# Lost fire pan on MFS



## whee (Jul 21, 2011)

Last week we lost a fire pan between boundary and velvet. Don't want to give its exact location because I'm going back to get it when the water comes down some more. If anyone has picked it up please let me know.

Thanks


----------



## carvedog (May 11, 2005)

There has to be a good story for this one. Please?


----------



## whee (Jul 21, 2011)

Story really isn't that good. A guy in our group that had never rowed the upper canyon was following me. Came around a corner that I like to run the inside of and there was a sweep hung up sideways on some rocks. I made the pull across the river above a big wrap rock but the guy following me got too far behind, hadn't come around the corner yet and didn't see my move. He wrapped on the rock and a bunch of gear came off his boat. My wife was in her kayak and chased down some dry bags and two dry boxes. The fire pan came out on the upstream side and pinned on the rock. We tried to get to it but it was too deep. Took a couple hours and some help from another group to get the boat off.

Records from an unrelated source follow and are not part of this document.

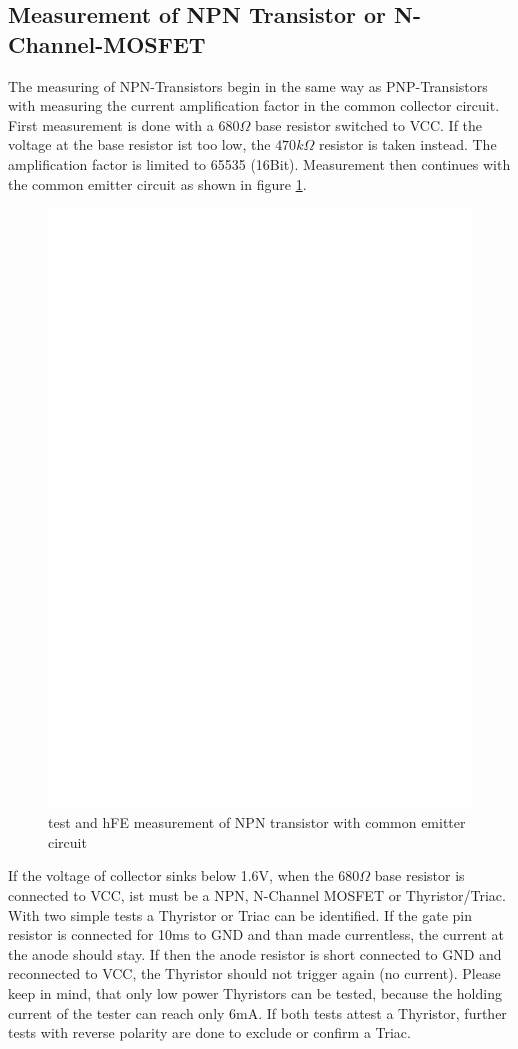 \subsection{Measurement of NPN Transistor or N-Channel-MOSFET}
The measuring of NPN-Transistors begin in the same way as PNP-Transistors with measuring
the current amplification factor in the common collector circuit.
First measurement is done with a \(680\Omega\) base resistor switched to VCC. If the
voltage at the base resistor ist too low, the \(470k\Omega\) resistor is taken instead.
The amplification factor is limited to 65535 (16Bit).
Measurement then continues with the common emitter circuit as shown in figure \ref{fig:npnce}.
\begin{figure}[H]
\centering
\includegraphics[]{../FIG/NPNce.eps}
\caption{test and hFE measurement of NPN transistor with common emitter circuit }
\label{fig:npnce}
\end{figure}
If the voltage of collector sinks below 1.6V, when the \(680\Omega\) base resistor is connected to VCC,
ist must be a NPN, N-Channel MOSFET or Thyristor/Triac.
With two simple tests a Thyristor or Triac can be identified. If the gate pin resistor is connected
for 10ms to GND and than made currentless, the current at the anode should stay.
If then the anode resistor is short connected to GND and reconnected to VCC, the Thyristor should not
trigger again (no current). Please keep in mind, that only low power Thyristors can be tested, because
the holding current of the tester can reach only 6mA. If both tests attest a Thyristor, further tests with
reverse polarity are done to exclude or confirm a Triac.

After that the guy rowing rigged his boat better and did an excellent job the rest of the trip.


----------



## SALRVRRT (Mar 24, 2011)

Did you launch on the 10th? I was there last week and I know exactly where youre talking about, we had a few minor wraps in that same place. Bummer about your gear.
I'm going back on the 30th and will keep an eye out.


----------



## whee (Jul 21, 2011)

Yeah we launched the 10th. We recovered everything but the firepan.


----------